I – o nome ou a razão social, o endereço, a inscrição estadual e o CNPJ do destinatário; e

II – tratando-se de operações com combustíveis, a placa do veículo abastecido.

Nota-se que o dispositivo não trata da transferência de insumos entre estabelecimentos de mesmo titular.

Igualmente, não auxiliam o pleito da consulente as disposições presentes nos §§ 2º e 3º do art. 36 do RICMS/SC-01:

§ 2° Deverão ainda ser estornados, proporcionalmente ao respectivo faturamento, observado o disposto no art. 38, § 1º, os créditos incorridos:

I - na prestação do serviço, por estabelecimentos que praticarem operações e prestações sujeitas ao ICMS e ao imposto sobre serviços, de competência municipal;

II - na prestação de serviço de transporte iniciado em outro Estado.

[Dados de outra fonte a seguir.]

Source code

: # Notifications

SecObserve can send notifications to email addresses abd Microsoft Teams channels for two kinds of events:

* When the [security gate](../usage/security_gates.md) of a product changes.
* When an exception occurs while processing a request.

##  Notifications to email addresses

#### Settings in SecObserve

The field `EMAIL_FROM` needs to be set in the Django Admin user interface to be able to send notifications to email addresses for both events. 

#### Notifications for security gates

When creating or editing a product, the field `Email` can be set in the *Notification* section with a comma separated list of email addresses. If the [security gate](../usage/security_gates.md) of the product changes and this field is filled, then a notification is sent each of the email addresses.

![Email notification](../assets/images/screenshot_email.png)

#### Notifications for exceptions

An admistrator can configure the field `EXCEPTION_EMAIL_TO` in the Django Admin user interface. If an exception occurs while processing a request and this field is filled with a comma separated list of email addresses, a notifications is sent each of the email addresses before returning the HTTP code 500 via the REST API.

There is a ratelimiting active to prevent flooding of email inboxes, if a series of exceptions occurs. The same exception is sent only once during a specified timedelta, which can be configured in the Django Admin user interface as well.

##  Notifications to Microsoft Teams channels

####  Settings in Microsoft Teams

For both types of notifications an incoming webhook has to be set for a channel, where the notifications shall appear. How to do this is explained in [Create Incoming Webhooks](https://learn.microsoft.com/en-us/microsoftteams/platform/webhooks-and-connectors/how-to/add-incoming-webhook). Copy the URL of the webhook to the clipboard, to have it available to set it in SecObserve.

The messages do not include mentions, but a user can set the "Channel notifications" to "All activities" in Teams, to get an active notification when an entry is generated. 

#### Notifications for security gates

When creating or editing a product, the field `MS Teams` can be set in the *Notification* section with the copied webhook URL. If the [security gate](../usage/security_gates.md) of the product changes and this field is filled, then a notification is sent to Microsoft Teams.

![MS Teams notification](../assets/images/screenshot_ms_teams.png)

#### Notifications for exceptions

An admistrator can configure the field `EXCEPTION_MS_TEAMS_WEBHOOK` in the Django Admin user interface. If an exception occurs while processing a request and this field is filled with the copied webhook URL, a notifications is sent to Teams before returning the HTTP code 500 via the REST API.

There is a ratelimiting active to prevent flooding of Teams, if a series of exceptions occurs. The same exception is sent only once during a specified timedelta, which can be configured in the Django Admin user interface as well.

§ 3º Deverão ser estornados, proporcionalmente ao respectivo faturamento, os créditos previstos no § 8º do art. 29 deste Regulamento incorridos na prestação de serviço de transporte em que o Estado não seja sujeito ativo.

No caso apresentado, a cadeia de apropriação do diesel adquirido no estado do Paraná é encerrada no momento em que ocorre o abastecimento dos caminhões a partir do tanque existente na filial situada em outra unidade da federação. Deixa-se de falar, portanto, em transferência de mercadoria.

Essa particularidade relacionada aos combustíveis é facilmente compreensível pela observação prática: nenhum caminhão é obrigado a portar documentação fiscal referente ao combustível abastecido diretamente no tanque, ou seja, ao que está sendo consumido durante a viagem. Diferentemente, quando o combustível mantém o status de mercadoria e é transportado em compartimento próprio, deve-se observar rigorosamente as normas aplicáveis ao transporte de combustíveis e à emissão de documentos fiscais.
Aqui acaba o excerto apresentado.